De son côté, monsieur le duc de Nemours, ordinairement très calme, était arrivé à Neuilly dans un état d’excitation si grand que ses frères, d’Aumale et Montpensier, durent soutenir une lutte manuelle contre lui pour l’empêcher de forcer la porte de l’appartement où les chirurgiens procédaient à la triste exploration dont les morts deviennent l’objet.

La violence de ses cris, retentissant dans le silence du palais, attirèrent le Roi et la Reine à qui on voulait dérober l’horreur d’un si cruel détail, et sa mère seule eut le crédit d’éloigner monsieur le duc de Nemours de cette porte qu’il prétendait forcer : « Je veux voir Chartres ; s’écriait-il, je veux embrasser Chartres… ce n’est pas vrai… il ne peut pas être mort… »
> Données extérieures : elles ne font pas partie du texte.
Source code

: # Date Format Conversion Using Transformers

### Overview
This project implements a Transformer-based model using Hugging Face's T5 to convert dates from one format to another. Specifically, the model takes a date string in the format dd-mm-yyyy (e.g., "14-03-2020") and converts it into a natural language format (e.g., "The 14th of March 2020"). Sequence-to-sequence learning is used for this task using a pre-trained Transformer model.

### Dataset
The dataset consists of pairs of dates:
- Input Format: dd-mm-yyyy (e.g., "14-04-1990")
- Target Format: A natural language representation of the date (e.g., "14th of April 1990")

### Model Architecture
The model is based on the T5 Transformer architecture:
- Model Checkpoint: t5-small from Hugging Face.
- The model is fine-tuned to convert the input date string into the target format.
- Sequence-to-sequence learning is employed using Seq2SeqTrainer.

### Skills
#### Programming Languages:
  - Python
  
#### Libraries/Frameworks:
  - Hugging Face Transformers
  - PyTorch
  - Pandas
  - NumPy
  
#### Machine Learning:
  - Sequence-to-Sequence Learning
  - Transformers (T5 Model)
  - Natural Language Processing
La Reine le saisit par le bras et l’entraîna chez elle. Rien ne lui a été épargné ! Jamais douleur plus profonde n’a été plus expansive que celle de ce prince, si froid en apparence ; son explosion n’en a pas diminué l’intensité. La mort de monsieur le duc d’Orléans a laissé dans son cœur un vide que rien ne saurait combler.

La désolation ne s’arrêtait pas au seuil du palais ; elle était générale. Par un mouvement spontané, les spectacles se fermèrent et personne ne se présenta à leurs portes.

Depuis quelques années, monsieur le duc d’Orléans s’était appliqué à beaucoup semer, et la récolte se montrait plus abondante que nous ne le savions. Plein d’esprit, de talents, de connaissances variées et approfondies ; il était, de plus, charmant d’extérieur, libéral, généreux, magnifique.